While the VA does provide community residential care and psychiatric residential rehabilitation programs in some locations, these are limited in their ability to care for frail older adults with multiple chronic, debilitating medical conditions. To illustrate, many Viet Nam veterans suffer from post-traumatic stress disorder, and some have severe, disabling anxiety and behavioral disturbances that require psychiatric rehabilitation. But many of these baby-boomers have also begun to experience the complications of diabetes, and to develop heart disease and arthritis and other infirmities associated with later stages of life. Community residential care is primarily designed to deal with psychiatric and behavioral problems and the associated disability; but these programs are not equipped to take care of them when their medical problems become complex, or as they grow old and frail. For those without family supports, frailty may therefore eventually lead to a need for nursing home care.

It is important to note that, between the years 1990 and 2000, the number of veterans in the 45-54 year old age group who received mental health services from the VA more than tripled. However, the most rapid growth in demand during the last decade was among the oldest veterans. During that time, there was a four-fold increase in the number of veterans aged 75-84 who received VA mental health services. This substantial increase in utilization is even more striking when one considers that research has revealed an ongoing problem with under-diagnosis of mental disorders in older age groups. As the most rapid population growth is expected to continue among the oldest old veterans, the extent of physical frailty, combined with the high prevalence and complexity of interacting medical and psychiatric illnesses, is likely to increase the demand for nursing home care, even as non-institutional long-term care options are expanded.

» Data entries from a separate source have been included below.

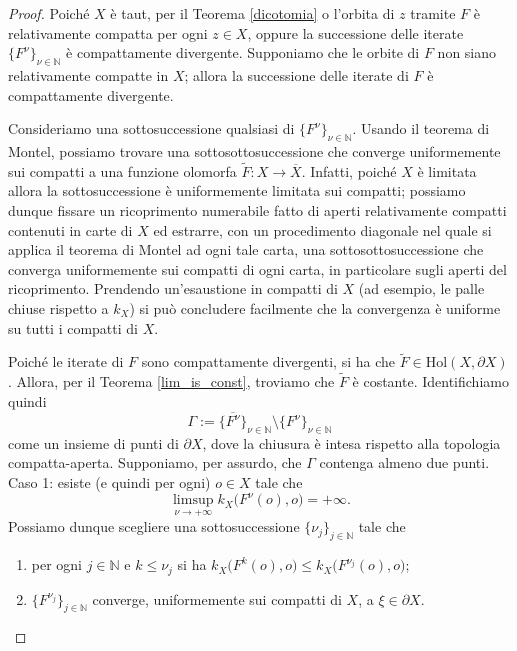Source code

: \begin{proof}
    Poiché $X$ è taut, per il Teorema \ref{dicotomia} o l'orbita di $z$ tramite $F$ è relativamente compatta per ogni $z \in X$, oppure la successione delle iterate $\{F^\nu\}_{\nu\in\mathbb{N}}$ è compattamente divergente. Supponiamo che le orbite di $F$ non siano relativamente compatte in $X$; allora la successione delle iterate di $F$ è compattamente divergente.

    Consideriamo una sottosuccessione qualsiasi di $\{F^\nu\}_{\nu\in\mathbb{N}}$. Usando il teorema di Montel, possiamo trovare una sottosottosuccessione che converge uniformemente sui compatti a una funzione olomorfa $\tilde{F}:X \rightarrow \overline{X}$. Infatti, poiché $X$ è limitata allora la sottosuccessione è uniformemente limitata sui compatti; possiamo dunque fissare un ricoprimento numerabile fatto di aperti relativamente compatti contenuti in carte di $X$ ed estrarre, con un procedimento diagonale nel quale si applica il teorema di Montel ad ogni tale carta, una sottosottosuccessione che converga uniformemente sui compatti di ogni carta, in particolare sugli aperti del ricoprimento. Prendendo un'esaustione in compatti di $X$ (ad esempio, le palle chiuse rispetto a $k_X$) si può concludere facilmente che la convergenza è uniforme su tutti i compatti di $X$.

    Poiché le iterate di $F$ sono compattamente divergenti, si ha che $\tilde{F}\in\text{Hol}(X,\partial X)$. Allora, per il Teorema \ref{lim_is_const}, troviamo che $\tilde{F}$ è costante. Identifichiamo quindi
    $$\Gamma:=\overline{\{F^\nu\}}_{\nu\in\mathbb{N}}\setminus\{F^\nu\}_{\nu\in\mathbb{N}}$$
    come un insieme di punti di $\partial X$, dove la chiusura è intesa rispetto alla topologia compatta-aperta. Supponiamo, per assurdo, che $\Gamma$ contenga almeno due punti. \\

    Caso 1: esiste (e quindi per ogni) $o \in X$ tale che
    $$\limsup_{\nu\longrightarrow+\infty} k_X\big(F^\nu(o),o\big)=+\infty.$$
    Possiamo dunque scegliere una sottosuccessione $\{\nu_j\}_{j\in\mathbb{N}}$ tale che
    \begin{enumerate}[label={(\arabic*)}]
        \item per ogni $j\in\mathbb{N}$ e $k\le\nu_j$ si ha $k_X\big(F^k(o),o\big) \le k_X\big(F^{\nu_j}(o),o\big)$;
        \item $\{F^{\nu_j}\}_{j\in\mathbb{N}}$ converge, uniformemente sui compatti di $X$, a $\xi\in\partial X$.
    \end{enumerate}


\end{proof}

In conclusion, the projected aging of the veteran population will require the VA to increase its capacity to provide long-term health care and to continue its efforts to expand non-institutional options while preserving and enlarging its network of nursing homes. Although the Veterans Millennium Health Care and Benefits Act (November 1999, P.L. 106-117) requires the VA to provide extended care services at 1998 levels, this will not be sufficient to meet the demands of the wave of baby boomer veterans who are about to enter old age. Congress should not only support the VA’s commitment to non-institutional options, but must also ensure the continued availability of nursing homes for the oldest, most frail patients who cannot be maintained in home or community settings. Moreover, the current models of extended care are sorely deficient in the provision of age-appropriate mental health care. Quality of care for elderly veterans with long-term care needs will require substantial attention to the epidemiology of mental illness in this population, and the provision of geriatric mental health services that are integrated into both institutional and non-institutional programs.

Thank you for the opportunity to testify here today. On behalf of the American Association for Geriatric Psychiatry, we look forward to working with you to ensure that the long-term care needs of all veterans are met in the coming years. I will be happy to answer any questions.